··· RECORDS TO USE

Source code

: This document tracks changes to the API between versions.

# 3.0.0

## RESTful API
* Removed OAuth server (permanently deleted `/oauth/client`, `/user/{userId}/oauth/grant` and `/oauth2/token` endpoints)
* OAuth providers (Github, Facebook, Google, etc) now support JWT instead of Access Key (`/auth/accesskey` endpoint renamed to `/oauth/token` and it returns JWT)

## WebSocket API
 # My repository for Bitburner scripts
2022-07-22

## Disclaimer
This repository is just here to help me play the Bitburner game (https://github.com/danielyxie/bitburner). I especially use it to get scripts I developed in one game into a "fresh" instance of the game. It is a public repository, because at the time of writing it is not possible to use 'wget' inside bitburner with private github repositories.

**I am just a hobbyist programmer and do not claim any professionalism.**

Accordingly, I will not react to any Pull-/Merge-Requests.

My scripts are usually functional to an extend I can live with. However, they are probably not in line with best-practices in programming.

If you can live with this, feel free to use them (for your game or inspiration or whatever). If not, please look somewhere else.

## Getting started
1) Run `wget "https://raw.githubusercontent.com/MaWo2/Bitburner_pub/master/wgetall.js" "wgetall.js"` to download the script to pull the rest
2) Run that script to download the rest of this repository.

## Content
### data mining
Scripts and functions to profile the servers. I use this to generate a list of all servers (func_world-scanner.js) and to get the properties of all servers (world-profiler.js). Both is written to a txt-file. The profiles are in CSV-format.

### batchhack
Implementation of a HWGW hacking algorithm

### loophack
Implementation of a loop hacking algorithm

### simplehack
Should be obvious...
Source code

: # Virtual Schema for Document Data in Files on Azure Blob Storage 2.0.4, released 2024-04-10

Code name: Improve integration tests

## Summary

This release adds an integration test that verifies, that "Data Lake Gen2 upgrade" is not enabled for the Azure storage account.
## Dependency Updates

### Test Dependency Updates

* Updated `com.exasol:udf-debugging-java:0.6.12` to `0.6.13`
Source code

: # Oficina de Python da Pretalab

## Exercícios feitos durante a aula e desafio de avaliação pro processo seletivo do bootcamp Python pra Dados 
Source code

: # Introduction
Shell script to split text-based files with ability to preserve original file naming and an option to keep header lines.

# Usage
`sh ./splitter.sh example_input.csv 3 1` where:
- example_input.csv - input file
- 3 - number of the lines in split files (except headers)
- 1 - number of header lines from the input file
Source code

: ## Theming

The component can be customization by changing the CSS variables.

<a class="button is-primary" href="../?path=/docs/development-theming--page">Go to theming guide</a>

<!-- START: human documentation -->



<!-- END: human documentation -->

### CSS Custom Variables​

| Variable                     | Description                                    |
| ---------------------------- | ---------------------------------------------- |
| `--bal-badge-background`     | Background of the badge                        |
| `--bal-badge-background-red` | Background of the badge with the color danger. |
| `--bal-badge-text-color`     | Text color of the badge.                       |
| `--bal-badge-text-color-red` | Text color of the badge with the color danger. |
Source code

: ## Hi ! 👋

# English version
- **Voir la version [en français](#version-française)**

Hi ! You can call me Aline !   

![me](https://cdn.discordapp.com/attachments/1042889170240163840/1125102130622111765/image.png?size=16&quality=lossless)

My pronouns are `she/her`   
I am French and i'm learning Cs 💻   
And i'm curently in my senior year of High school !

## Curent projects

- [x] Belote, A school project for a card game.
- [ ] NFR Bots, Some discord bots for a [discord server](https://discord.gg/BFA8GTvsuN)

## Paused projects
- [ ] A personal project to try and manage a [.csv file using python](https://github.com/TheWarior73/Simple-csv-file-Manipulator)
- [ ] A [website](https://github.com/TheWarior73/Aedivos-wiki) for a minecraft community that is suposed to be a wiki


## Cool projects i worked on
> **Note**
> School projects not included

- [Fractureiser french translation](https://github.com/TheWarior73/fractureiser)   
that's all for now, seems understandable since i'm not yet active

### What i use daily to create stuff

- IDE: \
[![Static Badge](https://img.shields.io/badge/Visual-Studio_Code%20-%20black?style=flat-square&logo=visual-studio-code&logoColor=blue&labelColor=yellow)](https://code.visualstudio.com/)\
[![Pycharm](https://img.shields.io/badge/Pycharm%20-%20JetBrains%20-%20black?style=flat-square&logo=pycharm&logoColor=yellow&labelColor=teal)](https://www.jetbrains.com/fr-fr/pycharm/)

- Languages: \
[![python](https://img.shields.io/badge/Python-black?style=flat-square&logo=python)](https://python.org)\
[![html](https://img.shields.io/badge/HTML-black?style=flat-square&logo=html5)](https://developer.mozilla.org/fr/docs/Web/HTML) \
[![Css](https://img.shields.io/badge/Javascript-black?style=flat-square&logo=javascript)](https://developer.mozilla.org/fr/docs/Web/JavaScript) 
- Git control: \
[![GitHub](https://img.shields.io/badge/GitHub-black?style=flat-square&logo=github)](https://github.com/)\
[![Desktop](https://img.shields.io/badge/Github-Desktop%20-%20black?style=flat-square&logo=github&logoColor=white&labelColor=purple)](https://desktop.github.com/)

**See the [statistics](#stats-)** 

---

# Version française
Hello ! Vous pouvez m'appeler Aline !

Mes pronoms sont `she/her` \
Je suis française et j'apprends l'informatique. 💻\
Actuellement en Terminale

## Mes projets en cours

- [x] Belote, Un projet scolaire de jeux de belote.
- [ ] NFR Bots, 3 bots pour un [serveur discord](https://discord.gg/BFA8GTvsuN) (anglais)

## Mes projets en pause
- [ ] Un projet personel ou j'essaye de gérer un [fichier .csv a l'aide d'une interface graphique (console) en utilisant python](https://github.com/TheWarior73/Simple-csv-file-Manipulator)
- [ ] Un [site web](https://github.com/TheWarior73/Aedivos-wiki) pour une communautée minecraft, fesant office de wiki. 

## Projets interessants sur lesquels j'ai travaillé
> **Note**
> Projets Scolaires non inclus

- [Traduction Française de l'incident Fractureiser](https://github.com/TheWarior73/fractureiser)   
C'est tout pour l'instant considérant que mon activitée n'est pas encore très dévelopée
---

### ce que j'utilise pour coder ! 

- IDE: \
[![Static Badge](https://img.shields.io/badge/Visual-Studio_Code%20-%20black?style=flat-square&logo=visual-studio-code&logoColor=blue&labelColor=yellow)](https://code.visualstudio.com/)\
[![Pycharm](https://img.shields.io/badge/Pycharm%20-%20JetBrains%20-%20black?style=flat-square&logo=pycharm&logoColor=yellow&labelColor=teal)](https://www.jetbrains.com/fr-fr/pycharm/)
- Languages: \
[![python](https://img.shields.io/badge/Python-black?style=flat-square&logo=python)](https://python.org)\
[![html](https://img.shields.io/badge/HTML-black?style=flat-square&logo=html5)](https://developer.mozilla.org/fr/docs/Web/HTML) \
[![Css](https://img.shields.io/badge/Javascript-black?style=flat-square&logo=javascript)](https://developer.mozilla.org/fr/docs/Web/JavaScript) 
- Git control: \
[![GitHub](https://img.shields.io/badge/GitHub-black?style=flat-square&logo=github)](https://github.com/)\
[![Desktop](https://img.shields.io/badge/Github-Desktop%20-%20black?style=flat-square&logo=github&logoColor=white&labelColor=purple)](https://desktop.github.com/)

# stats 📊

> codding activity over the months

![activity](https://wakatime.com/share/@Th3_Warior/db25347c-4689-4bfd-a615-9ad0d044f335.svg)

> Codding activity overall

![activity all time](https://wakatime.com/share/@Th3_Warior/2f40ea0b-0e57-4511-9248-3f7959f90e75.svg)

······
··· RECORDS TO USE

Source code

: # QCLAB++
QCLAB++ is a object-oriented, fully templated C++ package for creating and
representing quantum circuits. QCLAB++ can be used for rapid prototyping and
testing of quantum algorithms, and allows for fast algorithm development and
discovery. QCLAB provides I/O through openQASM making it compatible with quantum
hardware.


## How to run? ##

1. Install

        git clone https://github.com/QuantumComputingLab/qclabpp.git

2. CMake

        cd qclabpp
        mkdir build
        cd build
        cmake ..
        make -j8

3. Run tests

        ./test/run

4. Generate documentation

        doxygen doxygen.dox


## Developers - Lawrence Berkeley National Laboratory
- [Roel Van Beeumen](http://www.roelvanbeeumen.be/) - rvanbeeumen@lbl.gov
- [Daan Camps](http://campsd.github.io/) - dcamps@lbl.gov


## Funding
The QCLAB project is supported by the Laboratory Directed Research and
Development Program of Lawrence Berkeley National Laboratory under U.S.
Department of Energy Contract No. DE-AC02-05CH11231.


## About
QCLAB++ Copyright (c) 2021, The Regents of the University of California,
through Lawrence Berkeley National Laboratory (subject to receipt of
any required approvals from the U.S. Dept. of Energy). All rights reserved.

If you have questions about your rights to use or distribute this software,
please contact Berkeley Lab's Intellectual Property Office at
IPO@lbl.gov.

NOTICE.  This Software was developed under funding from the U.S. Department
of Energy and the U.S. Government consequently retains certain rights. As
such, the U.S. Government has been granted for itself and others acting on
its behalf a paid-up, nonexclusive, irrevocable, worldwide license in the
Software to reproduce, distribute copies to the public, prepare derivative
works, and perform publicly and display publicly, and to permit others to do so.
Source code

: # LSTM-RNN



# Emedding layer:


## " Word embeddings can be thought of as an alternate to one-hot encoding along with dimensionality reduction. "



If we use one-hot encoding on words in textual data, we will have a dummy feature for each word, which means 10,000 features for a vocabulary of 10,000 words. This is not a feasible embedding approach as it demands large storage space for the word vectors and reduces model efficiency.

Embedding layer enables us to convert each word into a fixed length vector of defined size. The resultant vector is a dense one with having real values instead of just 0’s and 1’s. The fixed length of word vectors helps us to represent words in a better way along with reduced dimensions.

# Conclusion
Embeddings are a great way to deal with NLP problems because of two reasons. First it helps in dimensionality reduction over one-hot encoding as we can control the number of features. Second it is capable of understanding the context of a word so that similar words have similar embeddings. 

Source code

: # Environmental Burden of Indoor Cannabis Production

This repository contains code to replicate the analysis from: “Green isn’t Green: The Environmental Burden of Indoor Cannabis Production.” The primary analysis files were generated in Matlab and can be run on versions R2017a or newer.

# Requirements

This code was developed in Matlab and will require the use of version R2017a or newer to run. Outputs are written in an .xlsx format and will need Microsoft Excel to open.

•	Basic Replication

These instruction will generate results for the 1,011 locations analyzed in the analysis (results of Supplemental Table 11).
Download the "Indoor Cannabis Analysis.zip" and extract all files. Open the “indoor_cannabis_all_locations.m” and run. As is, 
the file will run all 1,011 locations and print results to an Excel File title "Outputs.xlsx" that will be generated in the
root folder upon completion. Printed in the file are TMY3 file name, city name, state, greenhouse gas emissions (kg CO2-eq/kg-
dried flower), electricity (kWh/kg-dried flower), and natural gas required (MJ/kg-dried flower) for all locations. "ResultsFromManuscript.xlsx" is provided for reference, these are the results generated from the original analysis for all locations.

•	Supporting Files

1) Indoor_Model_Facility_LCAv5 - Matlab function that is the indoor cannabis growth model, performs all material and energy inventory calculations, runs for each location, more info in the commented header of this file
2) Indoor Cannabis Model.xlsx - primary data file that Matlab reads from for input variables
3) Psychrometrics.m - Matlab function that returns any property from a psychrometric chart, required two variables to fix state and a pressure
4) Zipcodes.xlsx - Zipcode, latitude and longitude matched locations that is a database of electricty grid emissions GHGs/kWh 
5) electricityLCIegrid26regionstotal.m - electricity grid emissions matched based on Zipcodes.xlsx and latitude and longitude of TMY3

······

* TASK OBJECTIVE *
Which of the lines above hold the string "projects"? Copy each one.

* EXERCISE ANSWER *
## Curent projects
## Paused projects
## Cool projects i worked on
> School projects not included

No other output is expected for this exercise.